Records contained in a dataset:
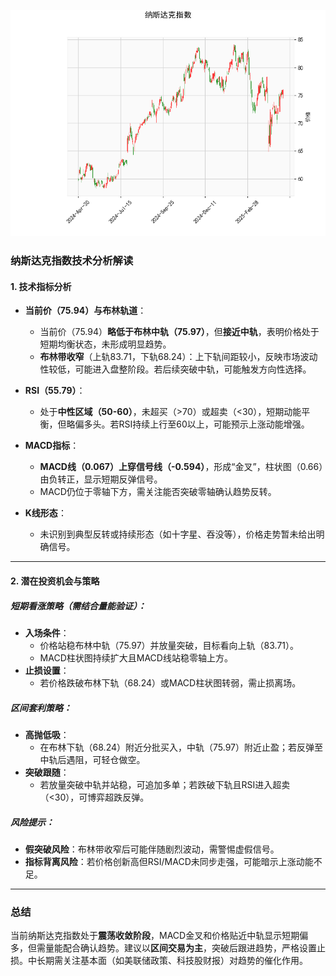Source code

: ![图](NDAQ.png)



### 纳斯达克指数技术分析解读

#### 1. 技术指标分析
- **当前价（75.94）与布林轨道**：
  - 当前价（75.94）**略低于布林中轨（75.97）**，但**接近中轨**，表明价格处于短期均衡状态，未形成明显趋势。
  - **布林带收窄**（上轨83.71，下轨68.24）：上下轨间距较小，反映市场波动性较低，可能进入盘整阶段。若后续突破中轨，可能触发方向性选择。

- **RSI（55.79）**：
  - 处于**中性区域（50-60）**，未超买（>70）或超卖（<30），短期动能平衡，但略偏多头。若RSI持续上行至60以上，可能预示上涨动能增强。

- **MACD指标**：
  - **MACD线（0.067）上穿信号线（-0.594）**，形成“金叉”，柱状图（0.66）由负转正，显示短期反弹信号。
  - MACD仍位于零轴下方，需关注能否突破零轴确认趋势反转。

- **K线形态**：
  - 未识别到典型反转或持续形态（如十字星、吞没等），价格走势暂未给出明确信号。

---

#### 2. 潜在投资机会与策略

##### **短期看涨策略**（需结合量能验证）：
- **入场条件**：
  - 价格站稳布林中轨（75.97）并放量突破，目标看向上轨（83.71）。
  - MACD柱状图持续扩大且MACD线站稳零轴上方。
- **止损设置**：
  - 若价格跌破布林下轨（68.24）或MACD柱状图转弱，需止损离场。

##### **区间套利策略**：
- **高抛低吸**：
  - 在布林下轨（68.24）附近分批买入，中轨（75.97）附近止盈；若反弹至中轨后遇阻，可轻仓做空。
- **突破跟随**：
  - 若放量突破中轨并站稳，可追加多单；若跌破下轨且RSI进入超卖（<30），可博弈超跌反弹。

##### **风险提示**：
- **假突破风险**：布林带收窄后可能伴随剧烈波动，需警惕虚假信号。
- **指标背离风险**：若价格创新高但RSI/MACD未同步走强，可能暗示上涨动能不足。

---

### 总结
当前纳斯达克指数处于**震荡收敛阶段**，MACD金叉和价格贴近中轨显示短期偏多，但需量能配合确认趋势。建议以**区间交易为主**，突破后跟进趋势，严格设置止损。中长期需关注基本面（如美联储政策、科技股财报）对趋势的催化作用。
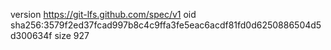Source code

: version https://git-lfs.github.com/spec/v1
oid sha256:3579f2ed37fcad997b8c4c9ffa3fe5eac6acdf81fd0d6250886504d5d300634f
size 927
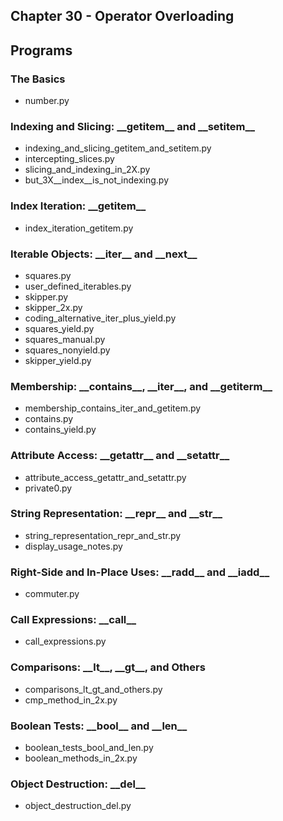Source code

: ## Chapter 30 - Operator Overloading

## Programs

### The Basics
* number.py

### Indexing and Slicing: \_\_getitem\_\_ and \_\_setitem\_\_
* indexing\_and\_slicing\_getitem\_and\_setitem.py
* intercepting\_slices.py
* slicing\_and\_indexing\_in\_2X.py
* but\_3X\_\_index\_\_is\_not\_indexing.py

### Index Iteration: \_\_getitem\_\_
* index\_iteration\_getitem.py

### Iterable Objects: \_\_iter\_\_ and \_\_next\_\_
* squares.py
* user\_defined\_iterables.py
* skipper.py
* skipper\_2x.py
* coding\_alternative\_iter\_plus\_yield.py
* squares\_yield.py
* squares\_manual.py
* squares\_nonyield.py
* skipper\_yield.py

### Membership: \_\_contains\_\_, \_\_iter\_\_, and \_\_getiterm\_\_
* membership\_contains\_iter\_and\_getitem.py
* contains.py
* contains\_yield.py

### Attribute Access: \_\_getattr\_\_ and \_\_setattr\_\_
* attribute\_access\_getattr\_and\_setattr.py
* private0.py

### String Representation: \_\_repr\_\_ and \_\_str\_\_
* string\_representation\_repr\_and\_str.py
* display\_usage\_notes.py

### Right-Side and In-Place Uses: \_\_radd\_\_ and \_\_iadd\_\_
* commuter.py

### Call Expressions: \_\_call\_\_
* call\_expressions.py

### Comparisons: \_\_lt\_\_, \_\_gt\_\_, and Others
* comparisons\_lt\_gt\_and\_others.py
* cmp\_method\_in\_2x.py

### Boolean Tests: \_\_bool\_\_ and \_\_len\_\_
* boolean\_tests\_bool\_and\_len.py
* boolean\_methods\_in\_2x.py

### Object Destruction: \_\_del\_\_
* object\_destruction\_del.py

*Goal of the exercise*: Return every line from the entries above that includes the word "skipper".

*Answer to this exercise*:
* skipper.py
* skipper\_2x.py
* skipper\_yield.py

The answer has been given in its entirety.